Pictures paired with source code
:::::

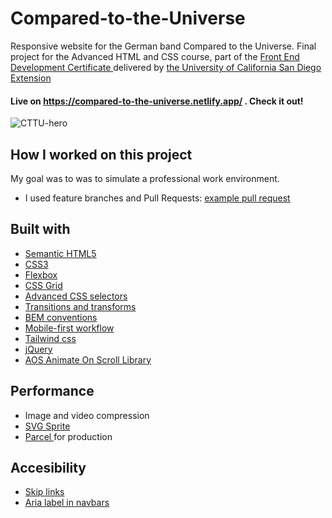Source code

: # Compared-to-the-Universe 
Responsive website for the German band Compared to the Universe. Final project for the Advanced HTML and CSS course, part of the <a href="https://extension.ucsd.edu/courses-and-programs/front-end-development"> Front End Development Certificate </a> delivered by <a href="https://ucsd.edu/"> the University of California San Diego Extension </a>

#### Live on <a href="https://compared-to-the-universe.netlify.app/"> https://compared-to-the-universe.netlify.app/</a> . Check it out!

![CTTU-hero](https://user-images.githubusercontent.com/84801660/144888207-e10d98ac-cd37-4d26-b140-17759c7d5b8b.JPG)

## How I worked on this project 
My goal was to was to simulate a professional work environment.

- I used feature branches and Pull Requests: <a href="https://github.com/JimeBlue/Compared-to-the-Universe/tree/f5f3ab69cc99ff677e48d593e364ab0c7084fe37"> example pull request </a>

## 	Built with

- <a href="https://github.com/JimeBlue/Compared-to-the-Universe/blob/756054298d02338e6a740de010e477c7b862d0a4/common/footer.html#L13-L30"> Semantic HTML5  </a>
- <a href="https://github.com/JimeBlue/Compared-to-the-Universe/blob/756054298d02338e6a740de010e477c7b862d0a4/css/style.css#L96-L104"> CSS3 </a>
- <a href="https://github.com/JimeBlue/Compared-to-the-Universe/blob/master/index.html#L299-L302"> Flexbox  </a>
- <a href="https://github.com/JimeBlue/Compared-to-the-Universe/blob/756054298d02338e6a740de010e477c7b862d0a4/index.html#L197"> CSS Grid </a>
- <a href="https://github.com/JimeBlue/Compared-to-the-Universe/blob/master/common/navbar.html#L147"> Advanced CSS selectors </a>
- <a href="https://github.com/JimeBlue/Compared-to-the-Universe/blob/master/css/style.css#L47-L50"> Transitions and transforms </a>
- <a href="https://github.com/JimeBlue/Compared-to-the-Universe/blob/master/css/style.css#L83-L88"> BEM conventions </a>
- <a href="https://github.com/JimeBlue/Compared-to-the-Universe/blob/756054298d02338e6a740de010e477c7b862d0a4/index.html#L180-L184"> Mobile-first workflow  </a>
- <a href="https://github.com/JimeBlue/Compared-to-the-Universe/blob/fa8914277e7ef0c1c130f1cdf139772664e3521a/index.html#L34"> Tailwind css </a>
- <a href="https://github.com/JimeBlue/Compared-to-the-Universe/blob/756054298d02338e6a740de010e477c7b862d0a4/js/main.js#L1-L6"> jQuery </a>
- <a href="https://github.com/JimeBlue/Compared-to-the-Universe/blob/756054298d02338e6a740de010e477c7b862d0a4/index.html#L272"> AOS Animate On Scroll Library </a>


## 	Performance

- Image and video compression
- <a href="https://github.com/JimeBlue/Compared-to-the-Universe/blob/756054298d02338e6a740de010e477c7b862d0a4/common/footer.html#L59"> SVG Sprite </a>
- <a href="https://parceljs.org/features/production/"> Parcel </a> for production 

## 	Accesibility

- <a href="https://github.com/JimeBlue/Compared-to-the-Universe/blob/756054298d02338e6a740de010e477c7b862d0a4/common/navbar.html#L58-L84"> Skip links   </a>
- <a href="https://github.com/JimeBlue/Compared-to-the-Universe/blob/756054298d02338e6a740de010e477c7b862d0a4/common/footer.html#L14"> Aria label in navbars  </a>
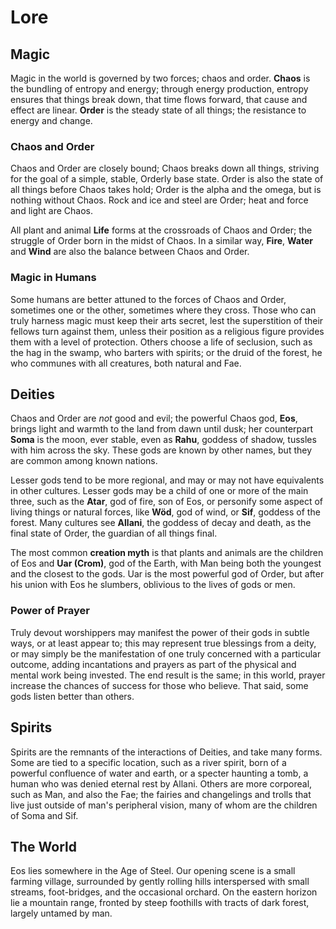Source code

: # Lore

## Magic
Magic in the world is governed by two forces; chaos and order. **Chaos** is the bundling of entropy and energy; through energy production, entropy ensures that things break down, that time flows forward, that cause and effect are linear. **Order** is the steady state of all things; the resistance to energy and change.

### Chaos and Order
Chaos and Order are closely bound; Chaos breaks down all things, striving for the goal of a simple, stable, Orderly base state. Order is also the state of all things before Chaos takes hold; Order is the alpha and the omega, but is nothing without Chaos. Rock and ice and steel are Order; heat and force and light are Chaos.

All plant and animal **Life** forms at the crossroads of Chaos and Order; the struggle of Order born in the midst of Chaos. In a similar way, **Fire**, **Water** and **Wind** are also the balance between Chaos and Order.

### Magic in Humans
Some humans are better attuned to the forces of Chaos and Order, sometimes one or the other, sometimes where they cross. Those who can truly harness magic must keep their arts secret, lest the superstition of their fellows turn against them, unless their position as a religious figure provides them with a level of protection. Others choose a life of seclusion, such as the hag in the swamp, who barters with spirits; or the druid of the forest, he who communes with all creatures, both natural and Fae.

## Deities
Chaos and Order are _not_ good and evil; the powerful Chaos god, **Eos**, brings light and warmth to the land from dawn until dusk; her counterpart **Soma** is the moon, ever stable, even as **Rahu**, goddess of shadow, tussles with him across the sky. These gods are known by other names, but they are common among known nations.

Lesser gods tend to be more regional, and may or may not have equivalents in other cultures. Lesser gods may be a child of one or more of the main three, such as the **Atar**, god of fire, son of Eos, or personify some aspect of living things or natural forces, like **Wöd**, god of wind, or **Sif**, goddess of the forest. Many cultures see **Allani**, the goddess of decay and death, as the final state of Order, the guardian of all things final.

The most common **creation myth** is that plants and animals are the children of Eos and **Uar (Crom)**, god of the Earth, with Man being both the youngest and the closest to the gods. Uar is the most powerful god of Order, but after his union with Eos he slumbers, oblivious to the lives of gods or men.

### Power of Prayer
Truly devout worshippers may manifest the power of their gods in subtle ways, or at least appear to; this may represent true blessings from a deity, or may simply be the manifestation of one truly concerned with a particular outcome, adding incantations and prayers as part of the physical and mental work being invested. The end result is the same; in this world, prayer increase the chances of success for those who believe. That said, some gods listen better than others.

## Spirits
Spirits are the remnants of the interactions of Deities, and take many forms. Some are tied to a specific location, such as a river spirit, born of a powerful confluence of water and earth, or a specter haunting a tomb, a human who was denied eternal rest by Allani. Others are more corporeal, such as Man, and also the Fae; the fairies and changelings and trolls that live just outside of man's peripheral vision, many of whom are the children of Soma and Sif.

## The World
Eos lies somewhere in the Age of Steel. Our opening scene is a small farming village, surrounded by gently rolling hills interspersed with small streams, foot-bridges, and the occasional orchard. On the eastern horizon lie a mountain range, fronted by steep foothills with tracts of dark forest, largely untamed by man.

:::::

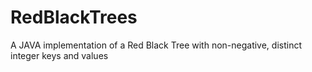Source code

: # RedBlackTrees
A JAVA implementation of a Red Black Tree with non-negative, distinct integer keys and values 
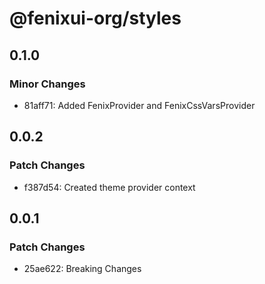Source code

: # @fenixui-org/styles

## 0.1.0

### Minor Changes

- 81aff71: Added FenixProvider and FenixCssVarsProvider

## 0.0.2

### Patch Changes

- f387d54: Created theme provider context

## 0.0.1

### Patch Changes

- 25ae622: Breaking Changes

:::::

### [DESCRIPTION OF THE TASK]
All lines in the records above with "state" need to be found and copied.

### [EXERCISE RESPONSE]
Magic in the world is governed by two forces; chaos and order. **Chaos** is the bundling of entropy and energy; through energy production, entropy ensures that things break down, that time flows forward, that cause and effect are linear. **Order** is the steady state of all things; the resistance to energy and change.
Chaos and Order are closely bound; Chaos breaks down all things, striving for the goal of a simple, stable, Orderly base state. Order is also the state of all things before Chaos takes hold; Order is the alpha and the omega, but is nothing without Chaos. Rock and ice and steel are Order; heat and force and light are Chaos.
Lesser gods tend to be more regional, and may or may not have equivalents in other cultures. Lesser gods may be a child of one or more of the main three, such as the **Atar**, god of fire, son of Eos, or personify some aspect of living things or natural forces, like **Wöd**, god of wind, or **Sif**, goddess of the forest. Many cultures see **Allani**, the goddess of decay and death, as the final state of Order, the guardian of all things final.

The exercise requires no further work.